Jones, a 45-year-old right-hander, has enjoyed a storied career on both the Professional Bowlers Association Tour and as a member of Team USA.

He’s accumulated 20 PBA Tour titles (tied for 13th all-time), which includes a pair of major championships. Jones’ first win on the PBA Tour came at the 2004 Japan Cup in Tokyo, and his 20th win came at the 2020 PBA Hall of Fame Classic in Arlington, Texas, where he shot 300 on TV on the same weekend he was inducted into the PBA Hall of Fame.

Jones earned his first major championship at the 2006 U.S. Open in North Brunswick, New Jersey, and followed that up a year later with a major win at the PBA Tournament of Champions in Uncasville, Connecticut.

He also has left his mark as an 11-time member of Team USA where he won more than 25 medals during international competition, including 10 gold medals.

Jones hasn’t limited his success to just professional and international competition. He brought home an Eagle at the 1999 USBC Open Championships in Syracuse, New York, when he won Regular All-Events with a total of 2,158.

He is one of five PBA players to have been named PBA Rookie of the Year (2001-2002 season) and PBA Player of the Year (2005-2006 season) during their careers. In 2009, the PBA ranked its 50 greatest players of all-time, and Jones checked in at No. 30 on the list.

Like Jones, Rash has made his mark on the PBA Tour and during international competition as a nine-time Team USA and two-time Junior Team USA member as well as earning an Eagle at the USBC Open Championships.

Rash, a 41-year-old right-hander, boasts 17 PBA Tour titles including two major wins. He collected his first PBA win at the 2006 West Virginia Championship in Parkersburg and notched his 17th at the 2021 PBA Chesapeake (Virginia) Open. 

His first major championship was a memorable one as it came at the 2007 USBC Masters at Miller Park in Milwaukee (home of baseball’s Milwaukee Brewers). His other major championship came at the 2012 PBA Tournament of Champions in Las Vegas.

Rash was PBA Player of the Year for the 2011-2012 season and won both the PBA High Average and Points Leader awards that season.

During his time with Team USA and Junior Team USA, Rash collected 19 medals, including 14 gold.

Rash also claimed an Eagle at the 2003 USBC Open Championships in Knoxville, Tennessee, when he paired with Derek Sapp to win Regular Doubles with a then-record total of 1,540. That win is one of 11 top-10 finishes for Rash at the Open Championships.

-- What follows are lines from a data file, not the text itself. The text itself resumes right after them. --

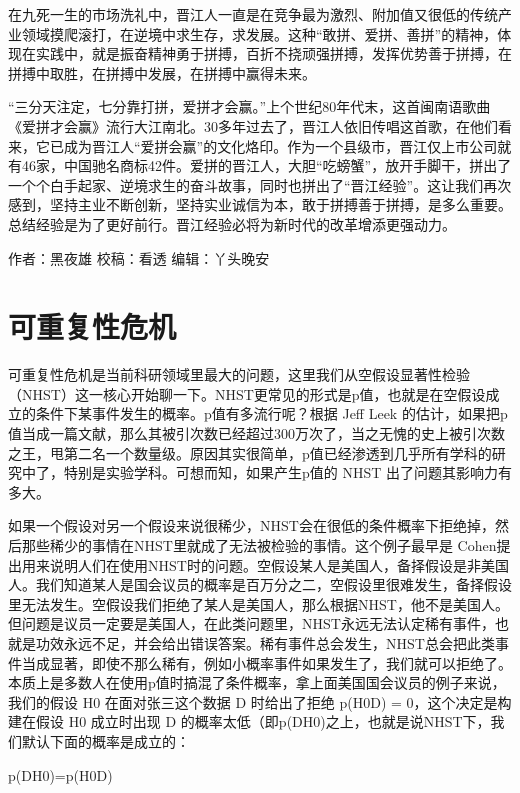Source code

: \documentclass[
]{book}
\begin{document}
在九死一生的市场洗礼中，晋江人一直是在竞争最为激烈、附加值又很低的传统产业领域摸爬滚打，在逆境中求生存，求发展。这种``敢拼、爱拼、善拼''的精神，体现在实践中，就是振奋精神勇于拼搏，百折不挠顽强拼搏，发挥优势善于拼搏，在拼搏中取胜，在拼搏中发展，在拼搏中赢得未来。

``三分天注定，七分靠打拼，爱拼才会赢。''上个世纪80年代末，这首闽南语歌曲《爱拼才会赢》流行大江南北。30多年过去了，晋江人依旧传唱这首歌，在他们看来，它已成为晋江人``爱拼会赢''的文化烙印。作为一个县级市，晋江仅上市公司就有46家，中国驰名商标42件。爱拼的晋江人，大胆``吃螃蟹''，放开手脚干，拼出了一个个白手起家、逆境求生的奋斗故事，同时也拼出了``晋江经验''。这让我们再次感到，坚持主业不断创新，坚持实业诚信为本，敢于拼搏善于拼搏，是多么重要。总结经验是为了更好前行。晋江经验必将为新时代的改革增添更强动力。

作者：黑夜雄
校稿：看透
编辑：丫头晚安

\hypertarget{ux53efux91cdux590dux6027ux5371ux673a}{%
\section{可重复性危机}\label{ux53efux91cdux590dux6027ux5371ux673a}}

可重复性危机是当前科研领域里最大的问题，这里我们从空假设显著性检验（NHST）这一核心开始聊一下。NHST更常见的形式是p值，也就是在空假设成立的条件下某事件发生的概率。p值有多流行呢？根据 Jeff Leek 的估计，如果把p值当成一篇文献，那么其被引次数已经超过300万次了，当之无愧的史上被引次数之王，甩第二名一个数量级。原因其实很简单，p值已经渗透到几乎所有学科的研究中了，特别是实验学科。可想而知，如果产生p值的 NHST 出了问题其影响力有多大。

如果一个假设对另一个假设来说很稀少，NHST会在很低的条件概率下拒绝掉，然后那些稀少的事情在NHST里就成了无法被检验的事情。这个例子最早是 Cohen提出用来说明人们在使用NHST时的问题。空假设某人是美国人，备择假设是非美国人。我们知道某人是国会议员的概率是百万分之二，空假设里很难发生，备择假设里无法发生。空假设我们拒绝了某人是美国人，那么根据NHST，他不是美国人。但问题是议员一定要是美国人，在此类问题里，NHST永远无法认定稀有事件，也就是功效永远不足，并会给出错误答案。稀有事件总会发生，NHST总会把此类事件当成显著，即使不那么稀有，例如小概率事件如果发生了，我们就可以拒绝了。本质上是多数人在使用p值时搞混了条件概率，拿上面美国国会议员的例子来说，我们的假设 H0 在面对张三这个数据 D 时给出了拒绝 p(H0\textbar D) = 0，这个决定是构建在假设 H0 成立时出现 D 的概率太低（即p(D\textbar H0)之上，也就是说NHST下，我们默认下面的概率是成立的：

p(D\textbar H0)=p(H0\textbar D)
\end{document}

Collegiate and youth-level success are included in Rash’s bio as well. He was a member of the winning Wichita State University team at the 2003 Intercollegiate Team Championships and was a two-time member of the NCBCA All-American First Team.

As a youth, he won the 2002 Junior Gold Championships in Winter Haven/Lakeland, Florida, and was named the Chuck Hall Star of Tomorrow in 2001.

Rash won the 2012 ESPY Award for Best Bowler and was the first player to roll multiple 300 games on TV during PBA competition (2014 and 2015).

In addition to Jones and Rash, the men’s national ballot included Bryan Goebel of Shawnee, Kansas, Wes Malott of Fort Wayne, Indiana, and Mike Scroggins of Amarillo, Texas.

Parkin was the only woman on this year’s national ballot. 

Through 2023, there are 452 members of the USBC Hall of Fame – 230 in Superior Performance, 126 in Meritorious Service, 54 in Veterans, 22 in Pioneer and 20 in Outstanding USBC Performance.

The USBC Hall of Fame was created in 2005 by merging the former American Bowling Congress and Women’s International Bowling Congress Halls of Fame.

Visit BOWL.com/HallofFame for more information on the USBC Hall of Fame.

United States Bowling Congress

The United States Bowling Congress serves as the national governing body of bowling as recognized by the United States Olympic & Paralympic Committee (USOPC). USBC conducts championship events nationwide including the largest participation sporting events in the world – the USBC Open and Women’s Championships – and professional events such as the USBC Masters and USBC Queens.

Founded in 1895, today USBC and its 1,449 state and local associations proudly serve more than a million members. USBC is headquartered in Arlington, Texas, working toward a future for the sport. The online home for USBC is BOWL.com.